Pronto, uno de los machos pareció detenerse, el rabo frenético y la
cabeza que giraba rápidamente de un lado a otro. A su gesto, acudieron los
otros dos, pero no directamente al sitio que marcaba el primero, sino que, sin
perder tiempo, se abrieron en un círculo imaginario buscándole la posible huída
al conejo. En una armonía embriagante y primigenia comenzaron como una especie
de gancho espontáneo en el que el podenco que ocupaba la posición central se
multiplicó buscando al conejo, más para provocar su huída que para echarlo de
inmediato a dientes, esperando la estampida gris que anunciara la carrera
increíble y el chillido agónico del conejo.
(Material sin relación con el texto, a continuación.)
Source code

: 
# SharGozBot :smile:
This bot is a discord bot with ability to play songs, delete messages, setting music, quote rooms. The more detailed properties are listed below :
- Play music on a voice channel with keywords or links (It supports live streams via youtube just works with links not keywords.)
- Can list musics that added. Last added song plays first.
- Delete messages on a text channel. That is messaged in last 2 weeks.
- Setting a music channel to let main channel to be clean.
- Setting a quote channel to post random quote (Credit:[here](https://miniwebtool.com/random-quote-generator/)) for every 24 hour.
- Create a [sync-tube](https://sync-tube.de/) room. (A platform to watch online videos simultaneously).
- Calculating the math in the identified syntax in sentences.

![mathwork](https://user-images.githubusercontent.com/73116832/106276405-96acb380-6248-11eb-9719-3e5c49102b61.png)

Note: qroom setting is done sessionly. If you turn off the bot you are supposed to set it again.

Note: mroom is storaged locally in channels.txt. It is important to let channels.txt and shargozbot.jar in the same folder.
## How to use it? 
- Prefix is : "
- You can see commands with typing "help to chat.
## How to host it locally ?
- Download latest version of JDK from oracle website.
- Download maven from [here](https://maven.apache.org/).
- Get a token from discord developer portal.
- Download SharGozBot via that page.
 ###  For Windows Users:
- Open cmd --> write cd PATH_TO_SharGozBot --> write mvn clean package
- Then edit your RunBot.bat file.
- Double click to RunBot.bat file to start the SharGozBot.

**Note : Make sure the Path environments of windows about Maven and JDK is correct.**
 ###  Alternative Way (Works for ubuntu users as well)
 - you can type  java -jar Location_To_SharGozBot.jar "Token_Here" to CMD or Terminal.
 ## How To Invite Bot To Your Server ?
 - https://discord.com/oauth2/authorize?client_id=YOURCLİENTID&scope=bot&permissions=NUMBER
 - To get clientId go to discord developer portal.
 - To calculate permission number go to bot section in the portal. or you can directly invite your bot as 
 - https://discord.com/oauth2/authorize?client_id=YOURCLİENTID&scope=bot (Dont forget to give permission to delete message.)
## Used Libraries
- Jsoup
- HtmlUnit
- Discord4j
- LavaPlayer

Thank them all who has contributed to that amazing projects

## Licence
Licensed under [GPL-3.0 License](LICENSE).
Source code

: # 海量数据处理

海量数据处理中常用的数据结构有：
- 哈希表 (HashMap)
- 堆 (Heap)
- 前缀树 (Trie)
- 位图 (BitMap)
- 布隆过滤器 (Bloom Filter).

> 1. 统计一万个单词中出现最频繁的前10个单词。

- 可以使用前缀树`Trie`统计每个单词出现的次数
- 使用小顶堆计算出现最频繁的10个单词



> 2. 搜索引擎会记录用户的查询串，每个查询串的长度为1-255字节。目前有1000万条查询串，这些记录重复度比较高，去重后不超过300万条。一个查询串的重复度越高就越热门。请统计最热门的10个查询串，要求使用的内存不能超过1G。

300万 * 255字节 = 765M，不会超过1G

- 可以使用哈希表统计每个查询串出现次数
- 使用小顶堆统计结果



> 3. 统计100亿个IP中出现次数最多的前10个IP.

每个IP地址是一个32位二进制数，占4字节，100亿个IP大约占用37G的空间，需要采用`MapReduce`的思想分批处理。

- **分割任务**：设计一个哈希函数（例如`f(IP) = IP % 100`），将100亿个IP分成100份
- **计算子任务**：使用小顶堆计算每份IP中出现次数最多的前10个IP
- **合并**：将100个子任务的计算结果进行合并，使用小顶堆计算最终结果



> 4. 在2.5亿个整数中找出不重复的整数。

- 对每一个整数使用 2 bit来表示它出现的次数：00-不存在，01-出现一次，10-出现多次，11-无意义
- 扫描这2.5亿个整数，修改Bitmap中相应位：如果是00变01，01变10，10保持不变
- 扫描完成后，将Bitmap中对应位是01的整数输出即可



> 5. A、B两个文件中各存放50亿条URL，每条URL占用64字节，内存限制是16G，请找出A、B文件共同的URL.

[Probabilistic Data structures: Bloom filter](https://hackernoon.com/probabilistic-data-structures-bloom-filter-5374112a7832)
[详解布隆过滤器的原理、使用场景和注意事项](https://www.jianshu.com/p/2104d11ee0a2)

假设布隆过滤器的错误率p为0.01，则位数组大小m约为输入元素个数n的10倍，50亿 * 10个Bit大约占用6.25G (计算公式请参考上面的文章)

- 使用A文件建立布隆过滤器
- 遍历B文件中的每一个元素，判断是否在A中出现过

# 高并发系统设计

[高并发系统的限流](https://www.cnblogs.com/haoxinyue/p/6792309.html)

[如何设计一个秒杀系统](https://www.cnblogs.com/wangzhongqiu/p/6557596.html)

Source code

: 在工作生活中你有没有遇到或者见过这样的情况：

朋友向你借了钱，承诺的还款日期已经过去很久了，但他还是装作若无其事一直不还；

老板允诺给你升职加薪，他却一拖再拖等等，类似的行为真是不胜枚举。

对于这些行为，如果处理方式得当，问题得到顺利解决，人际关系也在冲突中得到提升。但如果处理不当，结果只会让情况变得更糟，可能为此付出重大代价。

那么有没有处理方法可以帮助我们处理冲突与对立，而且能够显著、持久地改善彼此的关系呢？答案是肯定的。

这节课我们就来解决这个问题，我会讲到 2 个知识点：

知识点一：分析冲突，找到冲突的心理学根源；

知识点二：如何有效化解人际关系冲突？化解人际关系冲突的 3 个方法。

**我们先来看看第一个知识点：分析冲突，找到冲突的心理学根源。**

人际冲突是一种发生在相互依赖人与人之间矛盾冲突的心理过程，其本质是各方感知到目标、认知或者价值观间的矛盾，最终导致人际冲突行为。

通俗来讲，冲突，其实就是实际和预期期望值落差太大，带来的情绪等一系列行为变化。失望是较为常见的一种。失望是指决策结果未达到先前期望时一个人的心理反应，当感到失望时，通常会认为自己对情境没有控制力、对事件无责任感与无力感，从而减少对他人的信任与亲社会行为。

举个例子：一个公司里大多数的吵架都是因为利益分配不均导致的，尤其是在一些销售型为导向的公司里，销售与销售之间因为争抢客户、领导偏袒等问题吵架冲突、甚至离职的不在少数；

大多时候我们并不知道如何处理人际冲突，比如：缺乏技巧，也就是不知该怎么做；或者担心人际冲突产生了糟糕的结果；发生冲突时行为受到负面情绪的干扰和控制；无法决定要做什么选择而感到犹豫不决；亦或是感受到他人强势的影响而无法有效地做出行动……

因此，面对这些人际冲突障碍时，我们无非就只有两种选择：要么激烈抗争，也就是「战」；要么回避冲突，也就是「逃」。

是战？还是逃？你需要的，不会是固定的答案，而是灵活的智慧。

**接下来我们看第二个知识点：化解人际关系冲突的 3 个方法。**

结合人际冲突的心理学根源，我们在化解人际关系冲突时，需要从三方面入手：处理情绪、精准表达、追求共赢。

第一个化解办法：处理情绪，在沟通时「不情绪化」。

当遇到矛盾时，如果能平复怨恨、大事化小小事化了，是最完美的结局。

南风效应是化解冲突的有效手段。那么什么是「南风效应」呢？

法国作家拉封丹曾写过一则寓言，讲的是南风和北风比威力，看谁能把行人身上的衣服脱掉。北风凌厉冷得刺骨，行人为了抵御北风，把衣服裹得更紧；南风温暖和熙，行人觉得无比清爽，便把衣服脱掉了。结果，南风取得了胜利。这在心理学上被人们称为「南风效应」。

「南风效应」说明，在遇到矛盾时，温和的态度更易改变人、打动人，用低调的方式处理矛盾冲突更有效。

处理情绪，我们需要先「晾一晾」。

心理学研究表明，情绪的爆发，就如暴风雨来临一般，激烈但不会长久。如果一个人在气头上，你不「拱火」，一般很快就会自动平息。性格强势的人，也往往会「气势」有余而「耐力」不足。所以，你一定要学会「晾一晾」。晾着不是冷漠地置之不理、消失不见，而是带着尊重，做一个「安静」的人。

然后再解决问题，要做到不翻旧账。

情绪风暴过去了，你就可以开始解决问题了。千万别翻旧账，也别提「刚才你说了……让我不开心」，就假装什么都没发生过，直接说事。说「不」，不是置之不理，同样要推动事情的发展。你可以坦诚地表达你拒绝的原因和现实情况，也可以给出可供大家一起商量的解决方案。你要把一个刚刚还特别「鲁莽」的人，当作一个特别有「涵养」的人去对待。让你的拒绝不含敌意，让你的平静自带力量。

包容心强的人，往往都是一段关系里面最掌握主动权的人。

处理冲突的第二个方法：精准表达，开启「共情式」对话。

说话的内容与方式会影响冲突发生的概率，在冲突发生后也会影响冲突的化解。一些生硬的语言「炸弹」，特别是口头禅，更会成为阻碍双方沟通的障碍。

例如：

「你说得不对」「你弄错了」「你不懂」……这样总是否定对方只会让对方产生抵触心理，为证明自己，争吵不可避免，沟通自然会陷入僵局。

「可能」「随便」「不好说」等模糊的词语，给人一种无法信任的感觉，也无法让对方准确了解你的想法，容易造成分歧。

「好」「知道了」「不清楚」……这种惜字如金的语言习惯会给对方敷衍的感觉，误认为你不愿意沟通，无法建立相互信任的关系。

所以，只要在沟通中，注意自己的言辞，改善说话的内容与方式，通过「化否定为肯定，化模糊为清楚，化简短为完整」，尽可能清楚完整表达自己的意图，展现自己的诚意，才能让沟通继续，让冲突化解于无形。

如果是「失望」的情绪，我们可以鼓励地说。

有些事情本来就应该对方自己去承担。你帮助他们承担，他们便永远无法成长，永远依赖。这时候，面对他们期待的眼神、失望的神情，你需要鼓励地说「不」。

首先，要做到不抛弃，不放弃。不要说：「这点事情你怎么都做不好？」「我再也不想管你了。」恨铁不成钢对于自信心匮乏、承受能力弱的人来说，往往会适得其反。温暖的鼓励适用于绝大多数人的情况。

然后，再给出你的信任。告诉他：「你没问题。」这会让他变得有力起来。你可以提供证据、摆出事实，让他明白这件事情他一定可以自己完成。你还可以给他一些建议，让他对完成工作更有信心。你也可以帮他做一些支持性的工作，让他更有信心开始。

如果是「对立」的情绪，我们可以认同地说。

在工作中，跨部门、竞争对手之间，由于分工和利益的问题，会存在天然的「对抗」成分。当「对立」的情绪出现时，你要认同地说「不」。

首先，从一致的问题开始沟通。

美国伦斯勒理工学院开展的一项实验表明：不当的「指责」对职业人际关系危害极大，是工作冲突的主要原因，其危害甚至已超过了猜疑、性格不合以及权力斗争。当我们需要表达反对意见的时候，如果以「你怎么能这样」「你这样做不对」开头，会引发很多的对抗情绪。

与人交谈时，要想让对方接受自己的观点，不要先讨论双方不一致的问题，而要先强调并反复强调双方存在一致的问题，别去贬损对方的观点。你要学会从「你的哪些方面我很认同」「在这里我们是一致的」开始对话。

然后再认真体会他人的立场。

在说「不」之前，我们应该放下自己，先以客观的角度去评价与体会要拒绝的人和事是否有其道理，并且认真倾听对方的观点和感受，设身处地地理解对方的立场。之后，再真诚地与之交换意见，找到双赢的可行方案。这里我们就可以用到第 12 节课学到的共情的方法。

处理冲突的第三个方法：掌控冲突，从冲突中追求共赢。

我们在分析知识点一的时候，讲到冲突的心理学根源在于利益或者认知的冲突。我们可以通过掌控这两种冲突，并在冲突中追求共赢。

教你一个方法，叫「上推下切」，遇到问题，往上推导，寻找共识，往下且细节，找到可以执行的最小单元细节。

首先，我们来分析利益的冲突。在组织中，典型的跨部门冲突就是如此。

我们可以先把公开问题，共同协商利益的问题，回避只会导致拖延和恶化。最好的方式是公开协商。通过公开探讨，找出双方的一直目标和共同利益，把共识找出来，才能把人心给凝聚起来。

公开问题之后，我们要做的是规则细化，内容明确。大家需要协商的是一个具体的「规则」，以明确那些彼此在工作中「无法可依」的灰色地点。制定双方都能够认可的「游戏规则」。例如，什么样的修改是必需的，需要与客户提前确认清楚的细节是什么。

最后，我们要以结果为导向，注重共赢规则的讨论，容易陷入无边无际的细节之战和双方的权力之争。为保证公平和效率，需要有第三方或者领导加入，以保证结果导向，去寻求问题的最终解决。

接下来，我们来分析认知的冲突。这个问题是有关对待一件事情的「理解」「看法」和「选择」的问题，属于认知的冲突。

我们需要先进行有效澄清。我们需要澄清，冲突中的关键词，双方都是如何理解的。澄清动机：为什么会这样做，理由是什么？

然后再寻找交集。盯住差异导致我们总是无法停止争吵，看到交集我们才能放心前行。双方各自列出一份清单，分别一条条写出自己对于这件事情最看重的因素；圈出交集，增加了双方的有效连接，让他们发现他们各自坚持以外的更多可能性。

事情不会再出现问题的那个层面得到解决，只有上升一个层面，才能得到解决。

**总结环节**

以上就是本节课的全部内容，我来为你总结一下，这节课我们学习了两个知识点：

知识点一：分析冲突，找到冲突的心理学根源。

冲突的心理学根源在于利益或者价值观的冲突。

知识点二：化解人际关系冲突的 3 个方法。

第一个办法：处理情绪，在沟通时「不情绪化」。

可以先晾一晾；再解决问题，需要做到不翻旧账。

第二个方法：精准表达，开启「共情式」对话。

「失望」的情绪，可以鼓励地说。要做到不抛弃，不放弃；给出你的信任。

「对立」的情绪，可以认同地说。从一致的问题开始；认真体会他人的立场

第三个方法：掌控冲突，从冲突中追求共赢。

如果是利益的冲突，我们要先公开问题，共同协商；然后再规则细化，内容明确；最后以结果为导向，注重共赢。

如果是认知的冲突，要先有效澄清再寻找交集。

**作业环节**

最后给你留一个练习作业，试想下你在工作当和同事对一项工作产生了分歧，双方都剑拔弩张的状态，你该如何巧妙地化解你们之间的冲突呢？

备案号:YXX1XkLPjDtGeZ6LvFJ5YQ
Cuando Guilocha – por lo visto
siempre era ella- llevó el conejo a Jacomar fue como si se estuviera trazando
en una pared el último trazo de una escena primitiva de caza.
Poco después vi la segunda parte, cuando los perros se
enfrentaron a una especie de majano demasiado profundo como para que el conejo
no se hiciera fuerte en él. Era el momento de Pípana, la hurona que impedida
por el bozal se sumergió en la roca para aventar al conejo brindándoselo a los
perros.
A ese día siguieron otros muchos. Aprendí a cazar
cambiando el olor de la pólvora por el del mar, a desmembrar, a golpe de perro
y de hurón, la civilización que traía aprehendida en los huesos y en el alma de
tanto libro y de tanto Madrid. Me sentí macho de manada, jefe de tribu que
levanta la lanza en señal de victoria cuando la presa chilla de agonía. No es
parva lección la que me enseñaron Jacomar y sus podencos.